(Your task):
Go through the material that comes after this and count the lines containing "nexcraft"; report only the count.

Start of Data records

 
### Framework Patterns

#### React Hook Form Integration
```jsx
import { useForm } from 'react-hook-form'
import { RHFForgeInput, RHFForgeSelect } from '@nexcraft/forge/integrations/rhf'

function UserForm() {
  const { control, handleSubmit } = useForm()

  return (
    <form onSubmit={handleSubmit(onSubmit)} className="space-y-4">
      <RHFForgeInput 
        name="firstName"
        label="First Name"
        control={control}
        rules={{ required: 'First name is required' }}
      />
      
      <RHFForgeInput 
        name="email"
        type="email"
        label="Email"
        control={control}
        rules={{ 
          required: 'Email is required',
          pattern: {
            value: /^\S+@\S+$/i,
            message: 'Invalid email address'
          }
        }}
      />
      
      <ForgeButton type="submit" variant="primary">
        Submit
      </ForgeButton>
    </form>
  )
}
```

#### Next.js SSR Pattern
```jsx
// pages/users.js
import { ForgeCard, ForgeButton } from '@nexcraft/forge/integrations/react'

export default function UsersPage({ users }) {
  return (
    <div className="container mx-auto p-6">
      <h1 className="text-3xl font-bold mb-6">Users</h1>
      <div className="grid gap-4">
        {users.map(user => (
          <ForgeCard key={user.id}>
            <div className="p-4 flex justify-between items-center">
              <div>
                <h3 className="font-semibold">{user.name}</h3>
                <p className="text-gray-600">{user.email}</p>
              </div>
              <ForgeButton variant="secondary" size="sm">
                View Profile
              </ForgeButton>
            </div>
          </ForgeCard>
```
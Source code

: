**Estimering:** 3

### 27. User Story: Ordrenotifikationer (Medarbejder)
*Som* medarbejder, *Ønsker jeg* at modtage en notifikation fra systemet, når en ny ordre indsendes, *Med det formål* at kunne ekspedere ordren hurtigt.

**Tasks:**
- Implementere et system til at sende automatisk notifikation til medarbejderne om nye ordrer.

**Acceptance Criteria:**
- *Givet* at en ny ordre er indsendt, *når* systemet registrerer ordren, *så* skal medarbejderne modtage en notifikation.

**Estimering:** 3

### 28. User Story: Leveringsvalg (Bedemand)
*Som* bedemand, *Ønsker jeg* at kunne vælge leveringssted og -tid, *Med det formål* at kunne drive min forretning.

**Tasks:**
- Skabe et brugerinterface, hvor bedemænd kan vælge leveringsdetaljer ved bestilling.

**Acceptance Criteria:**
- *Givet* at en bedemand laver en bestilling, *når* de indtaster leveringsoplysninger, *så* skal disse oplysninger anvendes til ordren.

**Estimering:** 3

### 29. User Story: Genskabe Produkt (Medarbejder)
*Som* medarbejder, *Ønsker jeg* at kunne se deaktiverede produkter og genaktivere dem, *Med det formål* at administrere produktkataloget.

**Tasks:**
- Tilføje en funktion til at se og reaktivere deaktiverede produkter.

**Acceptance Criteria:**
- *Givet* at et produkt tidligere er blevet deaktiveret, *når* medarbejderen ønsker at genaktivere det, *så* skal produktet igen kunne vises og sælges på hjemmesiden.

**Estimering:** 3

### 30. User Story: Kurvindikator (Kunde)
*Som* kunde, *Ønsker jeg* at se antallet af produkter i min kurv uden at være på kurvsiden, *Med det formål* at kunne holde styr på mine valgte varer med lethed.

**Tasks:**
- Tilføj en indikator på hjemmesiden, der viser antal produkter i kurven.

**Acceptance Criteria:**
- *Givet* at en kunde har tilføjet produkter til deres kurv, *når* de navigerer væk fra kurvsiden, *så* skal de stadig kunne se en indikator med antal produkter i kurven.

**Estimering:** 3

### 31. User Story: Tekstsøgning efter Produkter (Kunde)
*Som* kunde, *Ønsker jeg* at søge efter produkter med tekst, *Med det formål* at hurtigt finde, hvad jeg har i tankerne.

End of Data records

(Response to the task):
2